INQUIRIES into the $16.5M budgeted in 2015 for the purchase of a vehicle for Attorney-General and Legal Affairs Minister, Basil William ignited a heated exchange in the Parliamentary Committee of Supply on Tuesday, with the subject Minister crying ‘fraud’.

Former Attorney-General and Legal Affairs Minister, Anil Nandlall querying the $16.5M budgeted last year
Former Attorney-General and Legal Affairs Minister, Anil Nandlall querying the $16.5M budgeted last year

His predecessor, Anil Nandlall had raised an alarm at the level of the Committee of Supply on hearing that a further $6.5M was allocated in this year’s budget for the purchase of yet another vehicle for him.
But as Minister Williams painstakingly explained, the $16.5M transaction had to be cancelled because it was fraught with inaccuracies.
Said he, “Mr. Chairman, that transaction that the Honourable Member refers to was a transaction designed to defraud the State of its revenues; and if it weren’t for the vigilance of the current Attorney-General, Sir, our revenues would have been depleted.”
Williams said that during the initial stages of the transaction, he was under the impression that the vehicle being purchased was new.
But on closer inspection of the vehicle, while it was still at the wharf, he and his staff soon came to realise that what they were looking at was a reconditioned vehicle and not a ‘brand new baby’.
As such, he is now maintaining that that transaction had been hatched long before he took office.
But Nandlall, pulling a classic ‘Shaggy’, is saying it wasn’t he; that rather it must have been Williams who was trying to pull a fast one, as when he signed the draft 2015 budget, it did not include money for a vehicle.
At this, Minister Williams immediately took to his feet, “on a point of order,” saying: “As a green Minister, I had no idea whatsoever about procedures for procurement and the like; and I can’t say that for the former Attorney-General, and I am saying…arrangements were already in place when I became Minister of Legal Affairs to perpetrate this act upon the State.”

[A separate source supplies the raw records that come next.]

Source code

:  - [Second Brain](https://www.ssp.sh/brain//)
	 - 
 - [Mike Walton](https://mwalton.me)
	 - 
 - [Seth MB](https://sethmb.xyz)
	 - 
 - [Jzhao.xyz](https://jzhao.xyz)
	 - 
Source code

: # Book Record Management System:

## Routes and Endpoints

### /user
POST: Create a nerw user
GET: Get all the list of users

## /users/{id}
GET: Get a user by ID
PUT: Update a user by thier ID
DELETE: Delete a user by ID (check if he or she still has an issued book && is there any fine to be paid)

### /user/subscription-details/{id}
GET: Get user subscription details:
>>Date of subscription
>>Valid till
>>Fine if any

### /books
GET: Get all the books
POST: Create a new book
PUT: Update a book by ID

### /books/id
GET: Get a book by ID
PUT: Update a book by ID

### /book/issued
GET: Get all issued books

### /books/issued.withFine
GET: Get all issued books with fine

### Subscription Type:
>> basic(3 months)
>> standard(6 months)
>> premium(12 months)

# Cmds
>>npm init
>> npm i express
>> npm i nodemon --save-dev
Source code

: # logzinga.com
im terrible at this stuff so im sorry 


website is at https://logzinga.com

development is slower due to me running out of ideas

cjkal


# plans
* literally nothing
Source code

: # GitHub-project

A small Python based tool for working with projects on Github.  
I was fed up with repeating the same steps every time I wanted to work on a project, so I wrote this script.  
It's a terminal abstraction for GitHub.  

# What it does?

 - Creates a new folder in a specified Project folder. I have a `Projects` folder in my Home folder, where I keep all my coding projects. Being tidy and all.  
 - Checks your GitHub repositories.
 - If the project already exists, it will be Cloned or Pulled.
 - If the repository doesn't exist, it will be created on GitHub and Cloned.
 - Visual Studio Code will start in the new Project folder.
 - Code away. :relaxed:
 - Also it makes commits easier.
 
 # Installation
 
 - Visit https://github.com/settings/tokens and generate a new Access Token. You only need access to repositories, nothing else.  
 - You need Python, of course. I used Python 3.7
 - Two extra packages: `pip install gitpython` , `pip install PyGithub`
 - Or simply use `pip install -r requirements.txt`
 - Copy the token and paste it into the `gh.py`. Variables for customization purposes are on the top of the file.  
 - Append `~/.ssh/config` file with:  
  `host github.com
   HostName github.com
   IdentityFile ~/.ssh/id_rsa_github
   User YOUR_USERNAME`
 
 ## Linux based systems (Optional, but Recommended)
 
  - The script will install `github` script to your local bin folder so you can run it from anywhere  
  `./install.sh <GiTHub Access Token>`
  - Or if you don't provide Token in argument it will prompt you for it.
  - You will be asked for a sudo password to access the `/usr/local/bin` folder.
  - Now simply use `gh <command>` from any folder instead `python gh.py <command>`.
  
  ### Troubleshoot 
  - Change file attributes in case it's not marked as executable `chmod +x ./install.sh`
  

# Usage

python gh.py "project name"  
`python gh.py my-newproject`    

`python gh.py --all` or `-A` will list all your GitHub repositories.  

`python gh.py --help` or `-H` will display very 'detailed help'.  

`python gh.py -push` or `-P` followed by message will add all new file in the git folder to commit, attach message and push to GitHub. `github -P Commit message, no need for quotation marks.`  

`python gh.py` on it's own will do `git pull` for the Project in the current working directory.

He said that it was because of this apparent attempt to defraud the State that he took the decision to retrieve the $8.2M that had already been paid to the importer and transferred it to the Ministry of Finance.
But as Bishop Juan Edghill, who rose to defend his colleague, argued, since the $16.5M was no longer used to purchase the vehicle, then it should have been reflected in the budget estimates under the Ministry of Legal Affairs. According to the 2016 Estimates, the $16.5M was spent.
Minister Williams, in reply, said it was not until after the budget had been presented that the ‘fraud’ was uncovered. “At the time that this budget was prepared,” he said, “the vehicle still had not been delivered; but they had actually received half of the purchase price already, which I had to retrieve, of course.”
But, try as he might, there was no convincing Nandlall and Edghill, as they still proceeded to badger him with a long list of questions.
In the end, Minister Williams said, “All I can say, Sir, is that the Public Accounts and Auditor-General will deal with this issue.”
With the $16.5M returned to the Finance Ministry, the $6.5M budgeted this year will be used to purchase another vehicle for the Attorney-General and Legal Affairs Minister.
Earlier on in the debate, also, Nandlall had queried about the more than $40M allocated for the provision of roof and land.
Minister Williams, in response, explained that the sum will be used to execute repairs to the Ministry’s roof, but most importantly, it will also be used to purchase two small plots of land in order to extend the building of the Ministry to increase capacity. Each plot will be acquired at $20M.
In the end, $1.508B was budgeted for current expenditure, while $146.313M was set aside for capital expenditure – a total of $1.654B.